Femtosecond laser direct writing of crystal-inglass LaBGeO5 waveguides

Sergey V Lotarev; Alexey S Lipatiev; Tatiana O Lipateva; Vladimir N Sigaev

doi:10.21767/2349-3917-C1-003

Femtosecond laser direct writing of crystal-inglass LaBGeO5 waveguides

EuroSciCon Joint Event on Laser Optics & Photonics and Atomic & Plasma Science
July 16-17, 2018 Prague , Czech republic

Sergey V Lotarev, Alexey S Lipatiev, Tatiana O Lipateva, Vladimir N Sigaev

Mendeleev University of Chemical Technology of Russia, Russia

Posters & Accepted Abstracts: Am J Compt Sci Inform Technol

DOI: 10.21767/2349-3917-C1-003

Abstract

Femtosecond lasers have become a powerful tool for three-dimensional precision micromachining of dielectrics. One of its promising applications is space-selective laser-induced crystallization of glasses providing growth of continuous crystalline architectures with functional properties such as second-order optical nonlinearity.
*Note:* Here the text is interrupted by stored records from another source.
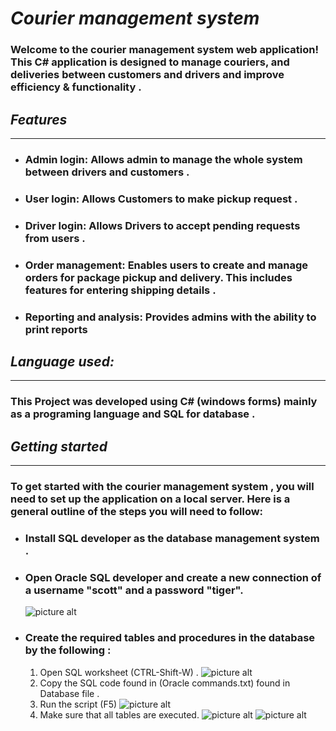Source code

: # ***Courier management system***

### Welcome to the courier management system web application! This C# application is designed to manage couriers, and deliveries between customers and drivers and improve efficiency & functionality .

## ***Features***
---

- ### Admin login: Allows admin to manage the whole system between drivers and customers .

* ### User login: Allows Customers to make pickup request .

* ### Driver login: Allows Drivers to accept pending requests from users .



* ### Order management: Enables users to create and manage orders for package pickup and delivery. This includes features for entering shipping details .


* ### Reporting and analysis: Provides admins with the ability to print reports

## ***Language used:***
---
### This Project was developed using C# (windows forms) mainly as a programing language and SQL for database .

## ***Getting started***
---
### To get started with the courier management system , you will need to set up the application on a local server. Here is a general outline of the steps you will need to follow:

- ### Install SQL developer as the database management system .
* ### Open Oracle SQL developer and create a new connection of a username "scott" and a password "tiger".
    ![picture alt](https://github.com/abdalla-am/Courier-Management-System/blob/master/Readme_img/new%20connection.png "create new connection")
* ### Create the required tables and procedures in the database by the following :
    1. Open SQL worksheet (CTRL-Shift-W) .
      ![picture alt](https://github.com/abdalla-am/Courier-Management-System/blob/master/Readme_img/1.png "SQL worksheet")
    2. Copy the SQL code found in (Oracle commands.txt) found in Database file .
    3. Run the script (F5)
       ![picture alt](https://github.com/abdalla-am/Courier-Management-System/blob/master/Readme_img/3.png "Run script")
    4. Make sure that all tables are executed.
       ![picture alt](https://github.com/abdalla-am/Courier-Management-System/blob/master/Readme_img/4.1.png "Tables")
       ![picture alt](https://github.com/abdalla-am/Courier-Management-System/blob/master/Readme_img/4.2.png "Procedures")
Though laser-induced precipitation of different crystalline phases was demonstrated in a wide set of glasses, writing single-crystal tracks which could operate as channel waveguides was a challenge which required optimization of laser treatment parameters and beam profiling. Such crystalline channel waveguides consisting of ferroelectric stillwellite LaBGeO5 phase have been recently obtained in lanthanum borogermanate glass. In particular, we reported laser writing of oriented LaBGeO5 tracks with improved homogeneity providing waveguide effect by applying the femtosecond beam with elliptical waist cross-section and demonstrated second harmonic generation in this waveguide. In the present study, we revealed the possibility and investigated conditions of laser direct writing of oriented LaBGeO5 crystal tracks at various pulse duration from 300 fs - 5 ps and various pulse repetition rates from 25 kHz to 500 kHz. It is shown that there is a constant minimal value of peak pulse intensity about 1,6 1012 W/cm2 in the pulse repetition rate range of 100-500 kHz, while at lower repetition rates this value rapidly grows with repetition rate decrease. We also suggest a method of fast laser-induced growth of a seed microcrystal which is necessary as a starting point for writing a crystalline track and is formed in glass by the stationary beam. Exposure of glass to the beam with gradually increasing pulse energy is shown to greatly reduce and stabilize time required to grow a seed crystal as compared to the beam with constant pulse energy. The obtained data will be useful for further improvement and feasibility of crystal-in-glass waveguides writing method.